Image Credit: Mullarkey Pederson Architects

DCU launched the Jesuit Library Partnership earlier this month, and confirmed the transfer of the Milltown Park Library collection to DCU.

The launch of the partnership took place on October 1 on All Hallows Campus, where the Jesuit Province confirmed they were transferring 140,000 volumes into DCU’s care on an “extended loan”.

Due to the closure of the Jesuits’ Milltown Institute eight years ago, the decision was made to transfer the library’s collection to DCU on a ten-year loan in order to preserve and grow the library.

President of DCU Brian MacCraith and the Irish Jesuit Provincial Leonard Moloney SJ attended the event, alongside Jesuits, former Milltown staff and DCU staff and students.

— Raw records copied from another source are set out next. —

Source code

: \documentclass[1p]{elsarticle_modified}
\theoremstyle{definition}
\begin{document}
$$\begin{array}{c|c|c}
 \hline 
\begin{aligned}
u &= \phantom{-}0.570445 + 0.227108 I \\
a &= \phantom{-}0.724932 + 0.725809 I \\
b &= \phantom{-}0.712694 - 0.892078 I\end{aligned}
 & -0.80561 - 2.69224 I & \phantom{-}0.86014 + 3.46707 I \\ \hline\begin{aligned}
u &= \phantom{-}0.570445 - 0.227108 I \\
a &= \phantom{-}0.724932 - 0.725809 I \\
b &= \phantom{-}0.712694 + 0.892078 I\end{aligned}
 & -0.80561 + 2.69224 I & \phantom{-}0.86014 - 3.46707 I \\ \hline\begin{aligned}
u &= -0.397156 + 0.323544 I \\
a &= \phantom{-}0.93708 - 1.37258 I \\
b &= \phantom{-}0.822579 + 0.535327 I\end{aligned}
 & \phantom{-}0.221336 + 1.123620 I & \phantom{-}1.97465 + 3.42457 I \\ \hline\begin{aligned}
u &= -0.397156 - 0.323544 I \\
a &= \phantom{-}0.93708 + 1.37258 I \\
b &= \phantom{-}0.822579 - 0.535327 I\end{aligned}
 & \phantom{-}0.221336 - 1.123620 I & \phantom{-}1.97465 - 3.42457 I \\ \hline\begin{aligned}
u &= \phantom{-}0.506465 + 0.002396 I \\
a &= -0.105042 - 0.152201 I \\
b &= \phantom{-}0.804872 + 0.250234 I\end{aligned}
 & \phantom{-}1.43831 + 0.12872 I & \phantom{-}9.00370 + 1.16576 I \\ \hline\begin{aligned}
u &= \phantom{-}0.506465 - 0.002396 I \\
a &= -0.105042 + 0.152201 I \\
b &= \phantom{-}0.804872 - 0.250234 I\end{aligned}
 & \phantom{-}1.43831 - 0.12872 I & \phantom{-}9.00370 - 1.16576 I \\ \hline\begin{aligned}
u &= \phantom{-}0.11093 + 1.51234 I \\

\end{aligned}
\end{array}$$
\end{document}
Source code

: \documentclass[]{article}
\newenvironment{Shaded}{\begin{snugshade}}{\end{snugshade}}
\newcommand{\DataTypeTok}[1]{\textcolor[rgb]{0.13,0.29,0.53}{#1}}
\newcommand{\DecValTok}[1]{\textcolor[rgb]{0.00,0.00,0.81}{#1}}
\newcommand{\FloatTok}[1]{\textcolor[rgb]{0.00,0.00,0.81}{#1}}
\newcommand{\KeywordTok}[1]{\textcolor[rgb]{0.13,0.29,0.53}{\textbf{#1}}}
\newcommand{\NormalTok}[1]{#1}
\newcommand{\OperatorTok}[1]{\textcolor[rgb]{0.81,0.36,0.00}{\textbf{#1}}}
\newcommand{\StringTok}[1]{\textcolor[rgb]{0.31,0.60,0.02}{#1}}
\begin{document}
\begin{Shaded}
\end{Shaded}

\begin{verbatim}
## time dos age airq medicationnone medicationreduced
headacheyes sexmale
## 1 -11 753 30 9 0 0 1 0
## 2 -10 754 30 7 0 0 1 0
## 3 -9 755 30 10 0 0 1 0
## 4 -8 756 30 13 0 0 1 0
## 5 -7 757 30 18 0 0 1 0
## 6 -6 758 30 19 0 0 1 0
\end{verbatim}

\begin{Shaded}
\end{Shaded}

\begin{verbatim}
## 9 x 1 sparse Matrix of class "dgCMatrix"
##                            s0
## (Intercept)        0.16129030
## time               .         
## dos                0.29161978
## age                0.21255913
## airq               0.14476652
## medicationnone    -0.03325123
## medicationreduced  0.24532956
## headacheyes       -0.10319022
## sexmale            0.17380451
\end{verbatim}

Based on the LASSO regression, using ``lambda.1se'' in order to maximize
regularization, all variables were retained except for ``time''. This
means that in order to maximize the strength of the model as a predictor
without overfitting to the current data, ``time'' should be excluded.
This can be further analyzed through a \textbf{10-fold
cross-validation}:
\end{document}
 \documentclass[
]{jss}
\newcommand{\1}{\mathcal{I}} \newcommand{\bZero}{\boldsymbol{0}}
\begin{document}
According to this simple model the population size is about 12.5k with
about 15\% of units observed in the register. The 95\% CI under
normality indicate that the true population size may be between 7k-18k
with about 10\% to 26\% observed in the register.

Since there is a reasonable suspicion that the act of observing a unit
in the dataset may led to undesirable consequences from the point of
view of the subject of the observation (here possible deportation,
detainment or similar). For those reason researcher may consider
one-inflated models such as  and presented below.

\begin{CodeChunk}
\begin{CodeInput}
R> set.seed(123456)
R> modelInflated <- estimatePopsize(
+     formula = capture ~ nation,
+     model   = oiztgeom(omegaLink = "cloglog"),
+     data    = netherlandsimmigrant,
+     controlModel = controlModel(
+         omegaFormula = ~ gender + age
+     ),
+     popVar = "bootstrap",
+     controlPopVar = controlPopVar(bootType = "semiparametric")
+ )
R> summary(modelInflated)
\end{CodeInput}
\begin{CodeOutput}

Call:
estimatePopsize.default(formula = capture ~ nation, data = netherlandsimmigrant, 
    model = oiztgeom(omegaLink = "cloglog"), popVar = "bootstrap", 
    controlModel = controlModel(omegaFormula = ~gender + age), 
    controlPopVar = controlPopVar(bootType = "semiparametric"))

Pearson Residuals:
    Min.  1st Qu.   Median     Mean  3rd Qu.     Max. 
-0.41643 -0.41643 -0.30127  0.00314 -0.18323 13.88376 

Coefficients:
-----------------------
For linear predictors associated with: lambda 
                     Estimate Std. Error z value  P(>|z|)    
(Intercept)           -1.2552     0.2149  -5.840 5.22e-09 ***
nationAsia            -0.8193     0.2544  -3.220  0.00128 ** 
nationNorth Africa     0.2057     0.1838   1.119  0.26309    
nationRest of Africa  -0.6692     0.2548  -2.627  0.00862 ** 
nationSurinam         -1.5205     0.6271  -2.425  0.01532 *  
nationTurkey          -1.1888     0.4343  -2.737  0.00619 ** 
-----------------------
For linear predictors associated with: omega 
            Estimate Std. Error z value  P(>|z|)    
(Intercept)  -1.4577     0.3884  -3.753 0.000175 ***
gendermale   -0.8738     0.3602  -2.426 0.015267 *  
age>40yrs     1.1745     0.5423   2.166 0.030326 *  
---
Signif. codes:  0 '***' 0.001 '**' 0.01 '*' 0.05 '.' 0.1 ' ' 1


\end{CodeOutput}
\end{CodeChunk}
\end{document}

Fr Leonard Moloney SJ spoke at the launch, and said “Books are friends, and we are happy that these friends have found such a warm, hospitable new community, even if it is in the north of Dublin.”

DCU received planning permission to build a new reading room on All Hallows Campus to house the collection, which will have seating for around 100 students

Daire Keogh, Deputy President of DCU and Professor of History, was involved in the partnership negotiations and said the refurbished Woodlock Hall “will be a gem.”

“I think it will be a big contribution to the cultural depth of the north side of the city” he said, “It’s very much part of our plan to bring All Hallows campus to life as fully as possible.”

Professor Keogh said the Jesuits were making a “capital investment” in the university, and the investment “will allow us to refurbish and develop Woodlock Hall.”

Fr Leonard Moloney SJ called DCU “a model of what a modern university should be”, and said he looked forward to the collection being used by students.

“The future of the Irish Church is lay, it is not priests and religious, and this is a little piece in that jigsaw that will be the future of Ireland.”

Professor Keogh said the 140,000 volumes could stretch out for 6km, and was a significant collection in terms of classical and contemporary theological issues.

“For a young university it’s effectively giving us a historic library, so it’s putting us in a very strong position in terms of research”

The collection will be unveiled in the spring, and will be available to all DCU students and anyone with an ALCID card.